-------- Data records
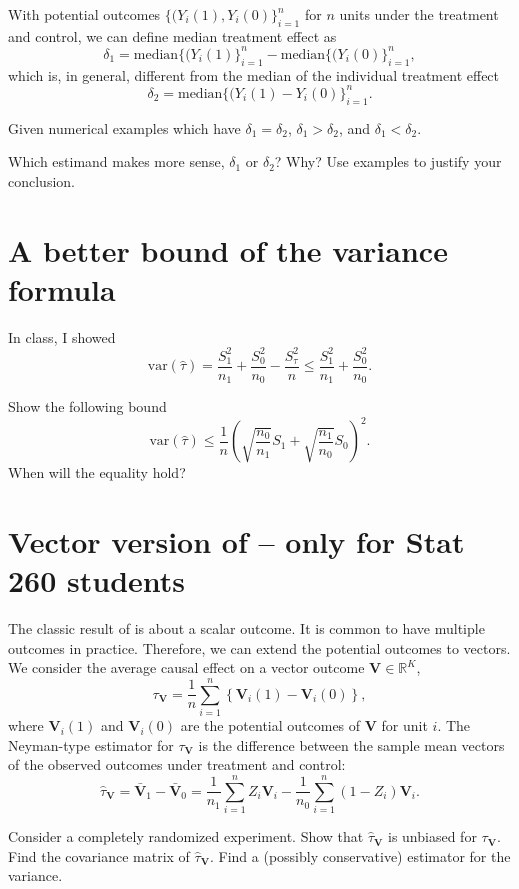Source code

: \documentclass[11pt]{article}
\theoremstyle{definition}
\def\var{\text{var}}
\def\sumn{\sum_{i=1}^n}
\begin{document}
With potential outcomes $\{  (Y_i(1), Y_i(0) \}_{i=1}^n$ for $n$ units under the treatment and control, we can define median treatment effect as
$$
\delta_1 = \text{median}\{  (Y_i(1) \}_{i=1}^n - \text{median}\{  (Y_i(0) \}_{i=1}^n,
$$
which is, in general, different from the median of the individual treatment effect
$$
\delta_2 = \text{median}\{  (Y_i(1) - Y_i(0) \}_{i=1}^n .
$$


Given numerical examples which have $\delta_1 = \delta_2$, $\delta_1 > \delta_2$, and $\delta_1 < \delta_2.$

Which estimand makes more sense, $\delta_1$ or $\delta_2$? Why? Use examples to justify your conclusion. 



\section{A better bound of the variance formula}

In class, I showed
$$
\var(\widehat{\tau}) = \frac{S_1^2}{n_1} + \frac{S_0^2}{n_0} - \frac{S_\tau^2}{n} \leq \frac{S_1^2}{n_1} + \frac{S_0^2}{n_0}.
$$

Show the following bound
$$
\var(\widehat{\tau})  \leq   \frac{1}{n} \left(  \sqrt{  \frac{n_0}{n_1}  } S_1 +  \sqrt{  \frac{n_1}{n_0}  } S_0   \right)^2.
$$
When will the equality hold? 

 


\section{Vector version of \citet{Neyman:1923} -- only for Stat 260 students}

The classic result of \citet{Neyman:1923} is about a scalar outcome. It is common to have multiple outcomes in practice. Therefore, we can extend the potential outcomes to vectors. 
We consider the average causal effect on a vector outcome $\bm{V}  \in \mathbb{R}^K$, 
$$
\tau_{\bm{V}} = \frac{1}{n}  \sumn \left\{  \bm{V}_i(1) - \bm{V}_i(0) \right\},
$$
where $\bm{V}_i(1)$ and $\bm{V}_i(0)$ are the potential outcomes of $\bm{V}$ for unit $i$. 
The Neyman-type estimator for $\tau_{\bm{V}}$ is the difference between the sample mean vectors of the observed outcomes under treatment and control:
$$
\widehat{ \tau}_{\bm{V}} = \bar{\bm{V}}_1  - \bar{\bm{V}}_0 
= \frac{1}{n_1}   \sumn Z_i  \bm{V}_i   - \frac{1}{n_0}  \sumn (1-Z_i) \bm{V}_i . 
$$


Consider a completely randomized experiment.
Show that $\widehat{ \tau}_{\bm{V}} $ is unbiased for $\tau_{\bm{V}} $. Find the covariance matrix of $\widehat{ \tau}_{\bm{V}} $. Find a (possibly conservative) estimator for the variance. 
 



\end{document}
----------------
**Problem to work on**
From the data above, return every line from the line that has "Which estimand makes" up to and including the line that has "-- only for", exactly.

**Response to this task**
Which estimand makes more sense, $\delta_1$ or $\delta_2$? Why? Use examples to justify your conclusion. 



\section{A better bound of the variance formula}

In class, I showed
$$
\var(\widehat{\tau}) = \frac{S_1^2}{n_1} + \frac{S_0^2}{n_0} - \frac{S_\tau^2}{n} \leq \frac{S_1^2}{n_1} + \frac{S_0^2}{n_0}.
$$

Show the following bound
$$
\var(\widehat{\tau})  \leq   \frac{1}{n} \left(  \sqrt{  \frac{n_0}{n_1}  } S_1 +  \sqrt{  \frac{n_1}{n_0}  } S_0   \right)^2.
$$
When will the equality hold? 

 


\section{Vector version of \citet{Neyman:1923} -- only for Stat 260 students}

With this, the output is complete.